• [Extracted material]:
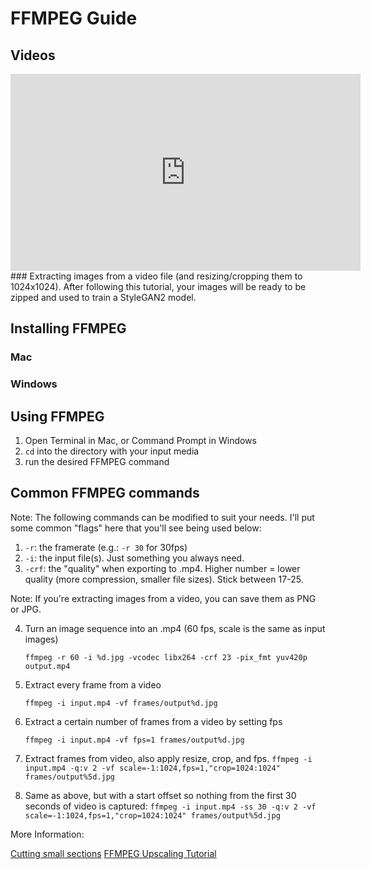 # FFMPEG Guide

## **Videos**
<iframe width="560" height="315" src="https://www.youtube.com/embed/fESqT02VxIA" title="YouTube video player" frameborder="0" allow="accelerometer; autoplay; clipboard-write; encrypted-media; gyroscope; picture-in-picture" allowfullscreen></iframe>
### Extracting images from a video file (and resizing/cropping them to 1024x1024).
After following this tutorial, your images will be ready to be zipped and used to train a StyleGAN2 model.

## Installing FFMPEG
### Mac
### Windows

## Using FFMPEG
1. Open Terminal in Mac, or Command Prompt in Windows
2. ```cd``` into the directory with your input media
3. run the desired FFMPEG command

## Common FFMPEG commands
Note: The following commands can be modified to suit your needs. I'll put some common "flags" here that you'll see being used below:
1. `-r`: the framerate (e.g.: `-r 30` for 30fps)
2. `-i`: the input file(s). Just something you always need.
3. `-crf`: the "quality" when exporting to .mp4. Higher number = lower quality (more compression, smaller file sizes). Stick between 17-25.

Note: If you're extracting images from a video, you can save them as PNG or JPG.

4. Turn an image sequence into an .mp4 (60 fps, scale is the same as input images)

   ```ffmpeg -r 60 -i %d.jpg -vcodec libx264 -crf 23 -pix_fmt yuv420p output.mp4```

5. Extract every frame from a video
   
   ```ffmpeg -i input.mp4 -vf frames/output%d.jpg```

6. Extract a certain number of frames from a video by setting fps

    ```ffmpeg -i input.mp4 -vf fps=1 frames/output%d.jpg```

1. Extract frames from video, also apply resize, crop, and fps.
   `ffmpeg -i input.mp4 -q:v 2 -vf scale=-1:1024,fps=1,"crop=1024:1024" frames/output%5d.jpg`

1. Same as above, but with a start offset so nothing from the first 30 seconds of video is captured:
   `ffmpeg -i input.mp4 -ss 30 -q:v 2 -vf scale=-1:1024,fps=1,"crop=1024:1024" frames/output%5d.jpg`


More Information:

[Cutting small sections](https://trac.ffmpeg.org/wiki/Seeking#Cuttingsmallsections)
[FFMPEG Upscaling Tutorial](https://ottverse.com/change-resolution-resize-scale-video-using-ffmpeg/)
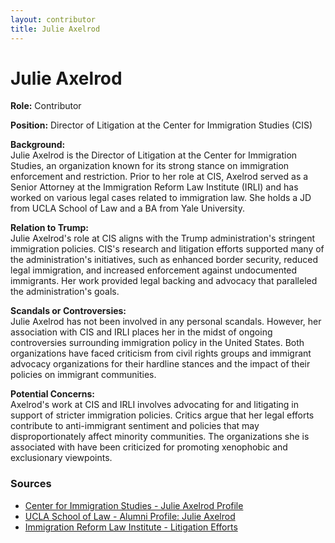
 ```yaml
---
layout: contributor
title: Julie Axelrod
---
```


# Julie Axelrod

**Role:** Contributor

**Position:** Director of Litigation at the Center for Immigration Studies (CIS)

**Background:**  
Julie Axelrod is the Director of Litigation at the Center for Immigration Studies, an organization known for its strong stance on immigration enforcement and restriction. Prior to her role at CIS, Axelrod served as a Senior Attorney at the Immigration Reform Law Institute (IRLI) and has worked on various legal cases related to immigration law. She holds a JD from UCLA School of Law and a BA from Yale University.

**Relation to Trump:**  
Julie Axelrod's role at CIS aligns with the Trump administration's stringent immigration policies. CIS's research and litigation efforts supported many of the administration's initiatives, such as enhanced border security, reduced legal immigration, and increased enforcement against undocumented immigrants. Her work provided legal backing and advocacy that paralleled the administration's goals.

**Scandals or Controversies:**  
Julie Axelrod has not been involved in any personal scandals. However, her association with CIS and IRLI places her in the midst of ongoing controversies surrounding immigration policy in the United States. Both organizations have faced criticism from civil rights groups and immigrant advocacy organizations for their hardline stances and the impact of their policies on immigrant communities.

**Potential Concerns:**  
Axelrod's work at CIS and IRLI involves advocating for and litigating in support of stricter immigration policies. Critics argue that her legal efforts contribute to anti-immigrant sentiment and policies that may disproportionately affect minority communities. The organizations she is associated with have been criticized for promoting xenophobic and exclusionary viewpoints.

### Sources
- [Center for Immigration Studies - Julie Axelrod Profile](https://www.cis.org/Axelrod)
- [UCLA School of Law - Alumni Profile: Julie Axelrod](https://law.ucla.edu/julie-axelrod)
- [Immigration Reform Law Institute - Litigation Efforts](https://www.irli.org/litigation)
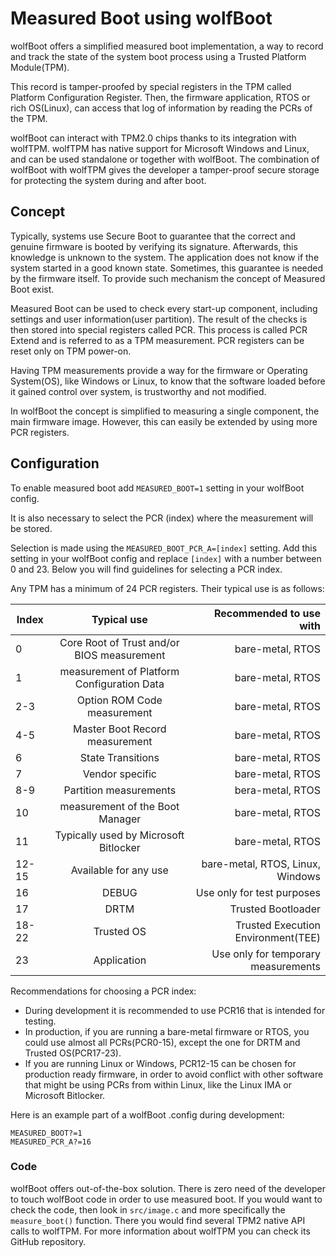 # Measured Boot using wolfBoot

wolfBoot offers a simplified measured boot implementation, a way to record and
track the state of the system boot process using a Trusted Platform Module(TPM).

This record is tamper-proofed by special registers in the TPM called Platform
Configuration Register. Then, the firmware application, RTOS or rich OS(Linux),
can access that log of information by reading the PCRs of the TPM.

wolfBoot can interact with TPM2.0 chips thanks to its integration with wolfTPM.
wolfTPM has native support for Microsoft Windows and Linux, and can be used
standalone or together with wolfBoot. The combination of wolfBoot with wolfTPM
gives the developer a tamper-proof secure storage for protecting the system
during and after boot.

## Concept

Typically, systems use Secure Boot to guarantee that the correct and genuine
firmware is booted by verifying its signature. Afterwards, this knowledge is
unknown to the system. The application does not know if the system started in
a good known state. Sometimes, this guarantee is needed by the firmware itself.
To provide such mechanism the concept of Measured Boot exist.

Measured Boot can be used to check every start-up component, including settings
and user information(user partition). The result of the checks is then stored
into special registers called PCR. This process is called PCR Extend and is
referred to as a TPM measurement. PCR registers can be reset only on TPM power-on.

Having TPM measurements provide a way for the firmware or Operating System(OS),
like Windows or Linux, to know that the software loaded before it gained control
over system, is trustworthy and not modified.

In wolfBoot the concept is simplified to measuring a single component, the main
firmware image. However, this can easily be extended by using more PCR registers.

## Configuration

To enable measured boot add `MEASURED_BOOT=1` setting in your wolfBoot config.

It is also necessary to select the PCR (index) where the measurement will be stored.

Selection is made using the `MEASURED_BOOT_PCR_A=[index]` setting. Add this
setting in your wolfBoot config and replace `[index]` with a number between
0 and 23. Below you will find guidelines for selecting a PCR index.

Any TPM has a minimum of 24 PCR registers. Their typical use is as follows:

| Index   |      Typical use      |  Recommended to use with |
|----------|:-------------:|------:|
| 0 |  Core Root of Trust and/or BIOS measurement | bare-metal, RTOS |
| 1 |  measurement of Platform Configuration Data   | bare-metal, RTOS |
| 2-3 |  Option ROM Code measurement | bare-metal, RTOS |
| 4-5 |  Master Boot Record measurement | bare-metal, RTOS |
| 6 | State Transitions | bare-metal, RTOS |
| 7 | Vendor specific | bare-metal, RTOS |
| 8-9 | Partition measurements | bera-metal, RTOS |
| 10 | measurement of the Boot Manager | bare-metal, RTOS |
| 11 | Typically used by Microsoft Bitlocker | bare-metal, RTOS |
| 12-15 | Available for any use | bare-metal, RTOS, Linux, Windows |
| 16 | DEBUG | Use only for test purposes |
| 17 | DRTM | Trusted Bootloader |
| 18-22 | Trusted OS | Trusted Execution Environment(TEE) |
| 23 | Application | Use only for temporary measurements |

Recommendations for choosing a PCR index:

- During development it is recommended to use PCR16 that is intended for testing.
- In production, if you are running a bare-metal firmware or RTOS, you could use
almost all PCRs(PCR0-15), except the one for DRTM and Trusted OS(PCR17-23).
- If you are running Linux or Windows, PCR12-15 can be chosen for production
ready firmware, in order to avoid conflict with other software that might be
using PCRs from within Linux, like the Linux IMA or Microsoft Bitlocker.

Here is an example part of a wolfBoot .config during development:

```
MEASURED_BOOT?=1
MEASURED_PCR_A?=16
```

### Code

wolfBoot offers out-of-the-box solution. There is zero need of the developer to touch wolfBoot code
in order to use measured boot. If you would want to check the code, then look in `src/image.c` and
more specifically the `measure_boot()` function. There you would find several TPM2 native API calls
to wolfTPM. For more information about wolfTPM you can check its GitHub repository.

• [Problem to solve]:
Each line of the records that holds the word "special" should be copied out.

• [Completed task]:
This record is tamper-proofed by special registers in the TPM called Platform
into special registers called PCR. This process is called PCR Extend and is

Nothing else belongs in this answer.